YOUR OBJECTIVE: For the word "Models", tally the lines of the data that contain it and give the tally alone.

RECORDS:
►

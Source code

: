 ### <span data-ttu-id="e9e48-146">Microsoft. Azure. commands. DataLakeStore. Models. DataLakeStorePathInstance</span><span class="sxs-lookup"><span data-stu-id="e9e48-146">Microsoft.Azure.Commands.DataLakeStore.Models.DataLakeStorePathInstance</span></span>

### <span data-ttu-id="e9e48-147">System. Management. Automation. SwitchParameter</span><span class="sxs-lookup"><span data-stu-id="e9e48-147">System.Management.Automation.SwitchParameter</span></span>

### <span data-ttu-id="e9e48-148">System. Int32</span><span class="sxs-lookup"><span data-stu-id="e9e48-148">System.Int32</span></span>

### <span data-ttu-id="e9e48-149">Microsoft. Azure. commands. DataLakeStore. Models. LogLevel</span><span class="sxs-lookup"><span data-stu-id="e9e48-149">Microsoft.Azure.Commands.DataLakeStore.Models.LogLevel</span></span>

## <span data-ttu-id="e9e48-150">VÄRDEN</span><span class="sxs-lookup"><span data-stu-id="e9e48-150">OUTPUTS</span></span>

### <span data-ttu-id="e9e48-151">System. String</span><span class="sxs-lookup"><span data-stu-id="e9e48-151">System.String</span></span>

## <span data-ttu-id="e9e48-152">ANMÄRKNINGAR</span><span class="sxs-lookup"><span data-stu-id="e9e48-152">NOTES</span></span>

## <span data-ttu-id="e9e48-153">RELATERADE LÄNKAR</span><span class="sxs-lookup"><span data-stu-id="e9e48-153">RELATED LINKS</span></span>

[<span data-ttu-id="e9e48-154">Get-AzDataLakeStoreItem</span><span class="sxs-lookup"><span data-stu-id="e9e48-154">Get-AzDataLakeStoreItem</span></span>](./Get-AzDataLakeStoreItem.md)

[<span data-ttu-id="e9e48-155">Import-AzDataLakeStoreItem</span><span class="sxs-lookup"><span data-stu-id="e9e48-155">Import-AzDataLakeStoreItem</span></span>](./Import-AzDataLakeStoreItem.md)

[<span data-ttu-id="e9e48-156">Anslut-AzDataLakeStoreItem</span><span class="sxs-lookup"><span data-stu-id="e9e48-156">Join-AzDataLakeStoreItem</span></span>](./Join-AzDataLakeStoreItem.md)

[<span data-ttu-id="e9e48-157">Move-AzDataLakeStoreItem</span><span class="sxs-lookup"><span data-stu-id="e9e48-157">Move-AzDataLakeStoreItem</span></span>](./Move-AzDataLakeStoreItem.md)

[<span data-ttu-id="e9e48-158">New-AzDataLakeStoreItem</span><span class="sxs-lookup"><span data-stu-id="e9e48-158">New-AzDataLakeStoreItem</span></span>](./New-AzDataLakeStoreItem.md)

◄
►

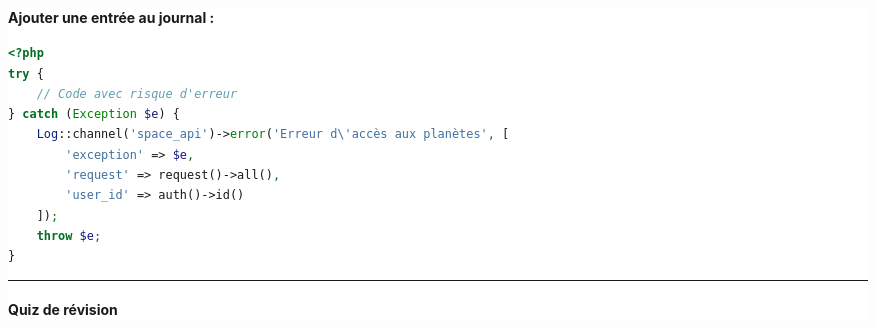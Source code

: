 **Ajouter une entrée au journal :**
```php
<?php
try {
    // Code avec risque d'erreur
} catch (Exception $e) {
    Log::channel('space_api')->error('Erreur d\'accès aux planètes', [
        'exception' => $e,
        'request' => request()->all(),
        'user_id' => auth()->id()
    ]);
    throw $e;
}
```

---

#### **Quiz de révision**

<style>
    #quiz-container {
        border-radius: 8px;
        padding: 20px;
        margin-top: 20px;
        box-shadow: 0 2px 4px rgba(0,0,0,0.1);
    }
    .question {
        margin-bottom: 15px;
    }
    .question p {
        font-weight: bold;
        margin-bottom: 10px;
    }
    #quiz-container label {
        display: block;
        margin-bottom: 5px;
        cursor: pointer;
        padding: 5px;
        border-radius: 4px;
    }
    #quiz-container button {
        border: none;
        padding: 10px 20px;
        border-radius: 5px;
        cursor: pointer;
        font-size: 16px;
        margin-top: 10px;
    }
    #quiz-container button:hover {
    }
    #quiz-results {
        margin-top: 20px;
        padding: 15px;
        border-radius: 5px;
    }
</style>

◄
►

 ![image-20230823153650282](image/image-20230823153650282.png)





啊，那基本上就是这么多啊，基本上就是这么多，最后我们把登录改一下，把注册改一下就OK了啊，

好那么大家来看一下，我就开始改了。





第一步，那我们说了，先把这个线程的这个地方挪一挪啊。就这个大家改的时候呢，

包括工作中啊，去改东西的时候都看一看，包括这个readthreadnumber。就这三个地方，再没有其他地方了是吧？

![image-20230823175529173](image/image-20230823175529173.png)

◄

SOLUTION TO THIS EXERCISE: 2